Now, more than 200 years later, the Shaker Heritage Society is sharing the Shakers with the modern world by creating Virtual Watervliet (VWV), a digital reconstruction of their historic settlement.

“(The Shakers) were amazing, progressive and innovative people. We try to use the Shakers as somewhat of a role model to help guide our daily functions,” said Executive Director of the Shaker Heritage Society Starlyn D’Angelo. “Knowing that they were lovers of technology and would use the latest technologies, we try to do the same as much as we can.”

After about two years of work, the Shaker Heritage Society released VWV in November 2012. The society sits on 27 of what was once 800 acres of Shaker land at 25 Meeting House Road in Colonie. The website provides online tours of the Watervliet site, before and after images of buildings, tracks of Shaker music and biographies of settlers.

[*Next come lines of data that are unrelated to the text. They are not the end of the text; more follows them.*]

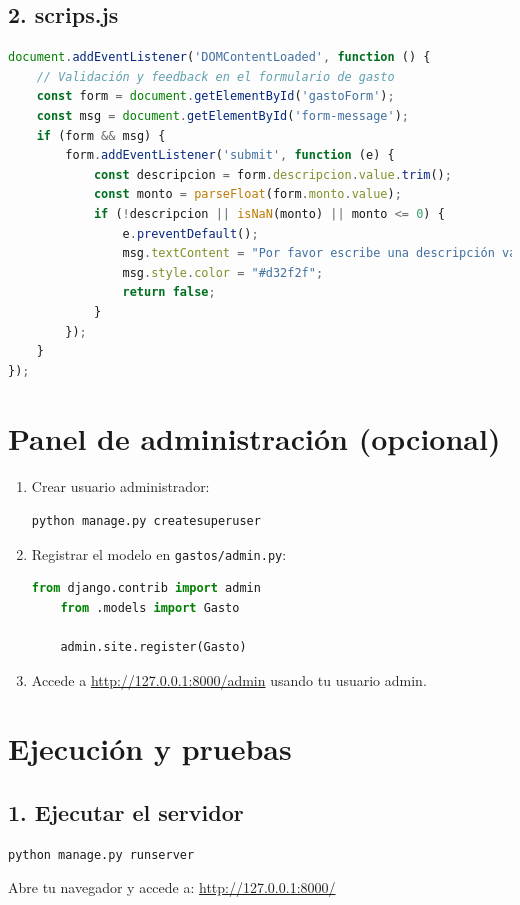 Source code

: \documentclass[12pt,a4paper]{article}
\begin{document}
\subsection{2. scrips.js}
\begin{lstlisting}[language=JavaScript]
document.addEventListener('DOMContentLoaded', function () {
    // Validación y feedback en el formulario de gasto
    const form = document.getElementById('gastoForm');
    const msg = document.getElementById('form-message');
    if (form && msg) {
        form.addEventListener('submit', function (e) {
            const descripcion = form.descripcion.value.trim();
            const monto = parseFloat(form.monto.value);
            if (!descripcion || isNaN(monto) || monto <= 0) {
                e.preventDefault();
                msg.textContent = "Por favor escribe una descripción válida y un monto mayor a 0.";
                msg.style.color = "#d32f2f";
                return false;
            }
        });
    }
});
\end{lstlisting}

\section{Panel de administración (opcional)}

\begin{enumerate}
    \item Crear usuario administrador:
    \begin{lstlisting}[language=bash]
    python manage.py createsuperuser
    \end{lstlisting}
    \item Registrar el modelo en \texttt{gastos/admin.py}:
    \begin{lstlisting}[language=Python]
    from django.contrib import admin
    from .models import Gasto

    admin.site.register(Gasto)
    \end{lstlisting}
    \item Accede a \url{http://127.0.0.1:8000/admin} usando tu usuario admin.
\end{enumerate}

\section{Ejecución y pruebas}

\subsection{1. Ejecutar el servidor}
\begin{lstlisting}[language=bash]
python manage.py runserver
\end{lstlisting}
Abre tu navegador y accede a: \url{http://127.0.0.1:8000/}
\end{document}
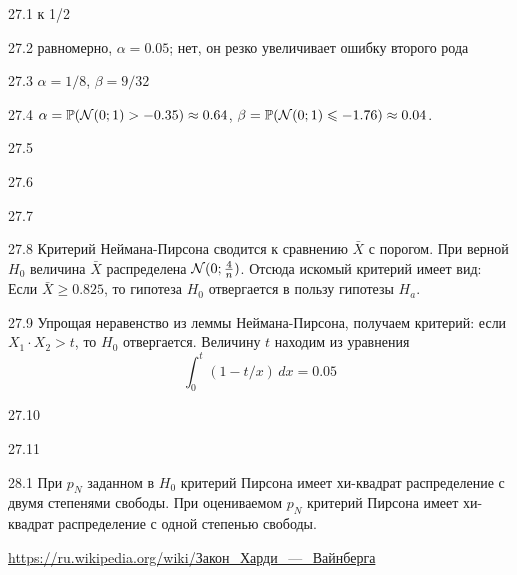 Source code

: \begin{solution}{{27.1}}
к 1/2
\end{solution}
\protect \hypertarget {soln:27.2}{}
\begin{solution}{{27.2}}
  равномерно, $\alpha=0.05$; нет, он резко увеличивает ошибку второго рода
\end{solution}
\protect \hypertarget {soln:27.3}{}
\begin{solution}{{27.3}}
  $\alpha = 1/8$, $\beta = 9/32$
\end{solution}
\protect \hypertarget {soln:27.4}{}
\begin{solution}{{27.4}}
  $\alpha = \mathbb{P}(\mathcal{N}(0;1) > -0.35) \approx 0.64$, $\beta = \mathbb{P}(\mathcal{N}(0;1) \leqslant -1.76) \approx 0.04$.
\end{solution}
\protect \hypertarget {soln:27.5}{}
\begin{solution}{{27.5}}
\end{solution}
\protect \hypertarget {soln:27.6}{}
\begin{solution}{{27.6}}
\end{solution}
\protect \hypertarget {soln:27.7}{}
\begin{solution}{{27.7}}

\end{solution}
\protect \hypertarget {soln:27.8}{}
\begin{solution}{{27.8}}
Критерий Неймана-Пирсона сводится к сравнению $\bar X$ с порогом. При верной $H_0$ величина $\bar X$ распределена $\mathcal{N}(0; \frac{4}{n})$.
Отсюда искомый критерий имеет вид:
Если $\bar X  \geqslant 0.825$, то гипотеза ${H_0}$ отвергается в пользу гипотезы ${H_a}$.
\end{solution}
\protect \hypertarget {soln:27.9}{}
\begin{solution}{{27.9}}
  Упрощая неравенство из леммы Неймана-Пирсона, получаем критерий: если $X_1\cdot X_2 >t$, то $H_0$ отвергается. Величину $t$ находим из уравнения
\[
\int_0^t (1 - t/x) \, dx = 0.05
\]
\end{solution}
\protect \hypertarget {soln:27.10}{}
\begin{solution}{{27.10}}

\end{solution}
\protect \hypertarget {soln:27.11}{}
\begin{solution}{{27.11}}
\end{solution}
\protect \hypertarget {soln:28.1}{}
\begin{solution}{{28.1}}
При $p_N$ заданном в $H_0$ критерий Пирсона имеет хи-квадрат распределение с двумя степенями свободы.
При оцениваемом $p_N$ критерий Пирсона имеет хи-квадрат распределение с одной степенью свободы.

\url{https://ru.wikipedia.org/wiki/Закон_Харди_—_Вайнберга}
  
\end{solution}
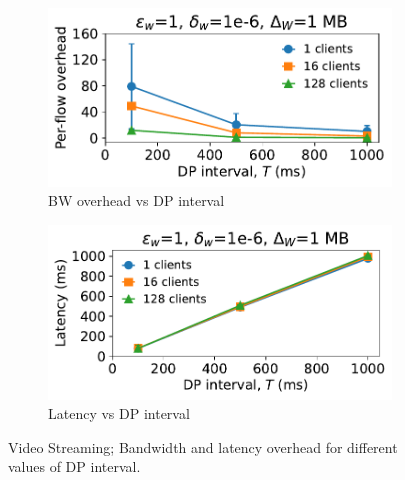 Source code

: \begin{figure}[t]
  \centering
  \begin{subfigure}{0.49\columnwidth}
      \centering
      \includegraphics[width=\textwidth]{plots/overhead_vs_dp_interval_video.pdf}
      \caption{BW overhead vs DP interval}
      \label{fig:video-overhead-vs-dpInt}
  \end{subfigure}
  \hfill
  \begin{subfigure}{0.49\columnwidth}
      \centering
      \includegraphics[width=\textwidth]{plots/latency_vs_dp_interval_video.pdf}
      \caption{Latency vs DP interval}
      \label{fig:video-latency-vs-dpInt}
  \end{subfigure}
  \caption{Video Streaming; Bandwidth and latency overhead for different values of DP interval.
  }
\end{figure}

There are several options for tours, including a 3D tour with Google Earth, a 2D map tour and a site layout, all with clickable images that describe infrastructure and even people that once lived there. Each tour has its own features and elements to further depict the Shaker site.

“We tried to be very mindful of different technical capabilities and people who use technology in different ways,” D’Angelo said. “Some people are going to dive in head first … and others want nothing to do with that. We wanted to make it accessible to everyone.”